For this particular case of shape picking, it can be fruitful to avoid doing any work at all for the most part. Reading pixels from the screen/array is expensive and complicated. In WebGL, this requires at least one flush and one sync outside of the frame boundaries (besides the array copy).

These are not only hard to perform but also carry severe performance costs. They are not a good fit for every mouse move or frame.

The case of the grid is a curious one: interacting with its elements happens when the grid is stopped, if someone is interacting with a grid element then they are not moving/zooming the grid. A grid changes when there is a panning or zooming action. Besides those two actions, it stays the same. The shape ids are at the same position all the time (even if their contents change, the ids remain at the same place provided no translation or zooming is going on).

Interacting with grid elements only happens after the pan/zoom action finishes, which is the perfect place to "hide" the flush/sync/copy operation. Once right after the panning/zooming ends, WebGL renders the shape id's to multiple targets, flushes/syncs, and copies the array to the CPU, where it stays static forever (at least until some following pan/zoom operation finishes). Interacting with the grid is then only about reading this array for shape ids, with no need for WebGL or position updates.

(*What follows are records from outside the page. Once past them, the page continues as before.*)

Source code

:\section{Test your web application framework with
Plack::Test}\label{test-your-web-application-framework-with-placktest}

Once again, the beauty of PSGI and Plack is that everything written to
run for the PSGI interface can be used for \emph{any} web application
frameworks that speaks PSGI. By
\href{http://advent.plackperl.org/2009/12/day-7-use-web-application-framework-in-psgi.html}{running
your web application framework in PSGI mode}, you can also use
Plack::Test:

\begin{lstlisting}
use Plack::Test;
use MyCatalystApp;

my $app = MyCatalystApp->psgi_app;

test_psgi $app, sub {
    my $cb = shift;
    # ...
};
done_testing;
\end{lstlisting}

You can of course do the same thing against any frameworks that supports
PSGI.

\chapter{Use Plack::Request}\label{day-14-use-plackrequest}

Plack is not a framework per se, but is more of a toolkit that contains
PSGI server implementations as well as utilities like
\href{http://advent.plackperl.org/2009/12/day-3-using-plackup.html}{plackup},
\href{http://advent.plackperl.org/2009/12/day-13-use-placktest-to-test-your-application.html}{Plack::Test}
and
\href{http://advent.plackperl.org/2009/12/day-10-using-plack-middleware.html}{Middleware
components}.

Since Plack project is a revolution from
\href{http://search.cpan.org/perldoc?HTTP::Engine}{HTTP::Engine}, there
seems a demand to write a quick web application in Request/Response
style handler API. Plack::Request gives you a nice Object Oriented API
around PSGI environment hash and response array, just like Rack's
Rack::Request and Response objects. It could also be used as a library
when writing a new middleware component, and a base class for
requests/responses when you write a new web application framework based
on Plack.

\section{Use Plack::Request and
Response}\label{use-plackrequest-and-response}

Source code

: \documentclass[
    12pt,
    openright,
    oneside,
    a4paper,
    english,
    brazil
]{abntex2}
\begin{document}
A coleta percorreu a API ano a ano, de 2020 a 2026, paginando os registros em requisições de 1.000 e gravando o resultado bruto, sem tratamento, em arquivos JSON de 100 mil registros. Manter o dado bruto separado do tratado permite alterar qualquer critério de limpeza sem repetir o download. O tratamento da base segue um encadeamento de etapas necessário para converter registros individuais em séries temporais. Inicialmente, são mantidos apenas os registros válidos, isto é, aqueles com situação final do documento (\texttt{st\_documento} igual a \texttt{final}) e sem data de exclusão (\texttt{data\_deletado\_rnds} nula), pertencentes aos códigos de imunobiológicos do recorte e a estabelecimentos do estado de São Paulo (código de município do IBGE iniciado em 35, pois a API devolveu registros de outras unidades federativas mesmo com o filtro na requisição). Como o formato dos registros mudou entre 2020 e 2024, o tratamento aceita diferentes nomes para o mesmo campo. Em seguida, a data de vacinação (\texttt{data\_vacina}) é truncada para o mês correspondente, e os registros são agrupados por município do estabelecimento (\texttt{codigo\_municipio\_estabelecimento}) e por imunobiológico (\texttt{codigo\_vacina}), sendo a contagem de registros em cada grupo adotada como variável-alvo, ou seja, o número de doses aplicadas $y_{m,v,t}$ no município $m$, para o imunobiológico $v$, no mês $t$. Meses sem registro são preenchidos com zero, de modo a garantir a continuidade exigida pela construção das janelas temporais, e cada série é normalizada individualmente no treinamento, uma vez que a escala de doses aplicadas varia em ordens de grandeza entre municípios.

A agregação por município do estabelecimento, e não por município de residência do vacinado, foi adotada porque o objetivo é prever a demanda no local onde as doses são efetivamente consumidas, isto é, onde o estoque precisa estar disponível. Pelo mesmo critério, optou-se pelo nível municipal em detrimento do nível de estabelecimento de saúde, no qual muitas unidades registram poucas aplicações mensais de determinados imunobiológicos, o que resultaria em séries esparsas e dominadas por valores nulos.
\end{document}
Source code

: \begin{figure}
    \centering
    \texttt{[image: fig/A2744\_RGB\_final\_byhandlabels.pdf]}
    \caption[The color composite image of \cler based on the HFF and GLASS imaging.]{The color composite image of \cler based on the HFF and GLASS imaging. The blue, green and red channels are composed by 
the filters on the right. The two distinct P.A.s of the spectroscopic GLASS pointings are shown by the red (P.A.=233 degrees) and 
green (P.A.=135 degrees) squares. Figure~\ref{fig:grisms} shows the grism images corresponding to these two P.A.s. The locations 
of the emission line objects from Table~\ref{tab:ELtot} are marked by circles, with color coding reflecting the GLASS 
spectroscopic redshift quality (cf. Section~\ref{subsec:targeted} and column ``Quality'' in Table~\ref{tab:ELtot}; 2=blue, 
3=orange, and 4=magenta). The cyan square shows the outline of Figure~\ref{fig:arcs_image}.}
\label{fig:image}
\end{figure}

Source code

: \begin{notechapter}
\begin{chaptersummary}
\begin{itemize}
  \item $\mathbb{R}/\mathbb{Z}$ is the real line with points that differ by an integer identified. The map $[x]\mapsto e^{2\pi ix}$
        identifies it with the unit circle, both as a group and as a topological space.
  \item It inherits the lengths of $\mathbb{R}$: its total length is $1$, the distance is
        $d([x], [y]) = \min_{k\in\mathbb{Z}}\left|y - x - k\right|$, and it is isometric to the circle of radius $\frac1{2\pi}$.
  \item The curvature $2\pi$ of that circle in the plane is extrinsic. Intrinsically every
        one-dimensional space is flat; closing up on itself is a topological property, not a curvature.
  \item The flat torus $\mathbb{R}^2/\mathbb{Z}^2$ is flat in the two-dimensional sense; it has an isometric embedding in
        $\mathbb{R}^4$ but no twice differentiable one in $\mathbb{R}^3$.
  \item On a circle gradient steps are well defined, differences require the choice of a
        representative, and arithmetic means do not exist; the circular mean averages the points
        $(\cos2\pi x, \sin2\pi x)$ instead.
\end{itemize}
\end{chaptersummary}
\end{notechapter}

What is next for `<shader_canvas>`?

You can read the code for this at the Shader Canvas repository (still in progress).

Shader Canvas is my low-level framework for graphics programming. It consists of HTML tags that perform each WebGL function, bringing the API into a declarative space.

I am working on its second iteration after the first release. I will evolve and use this framework for my next drawing web app called "Shape The Pixel". The road ahead for <shader_canvas> is like this in my head, things are going to change for sure:

Release <shader_canvas> proof of concept (occured in 2021-03-03)
The first iteration of the proof of concept with a focus on its modules (in 2021-03-15)
A second iteration of the proof of concept with a focus on framebuffers and texture arrays/atlas (ongoing)
A third iteration of the proof of concept with a focus on animation and transform feedbacks (to be done)
Version 2.0.0 release:

Change it into a simple "compiler."
Provide the first support for the Metal graphics framework.
It will only happen when the "Shape The Pixel" web app is released, and the deno_tag and the GLSL parser get some planned updates - they are all connected 🤫.
Demos and examples will only show up here at this 2.0 stage

Conclusion

Drawing an infinite grid in WebGL 2 can be done using its instance drawing functions to avoid repeating vertices and multiple-render-targets for picking. Read the pixels only once when the grid panning/zooming operation finishes to avoid WebGL pipeline stalls. Using these two WebGL graphics techniques allows for infinite grids of custom shapes so that shape updates happen (mostly) only at the single seed mesh/shape level.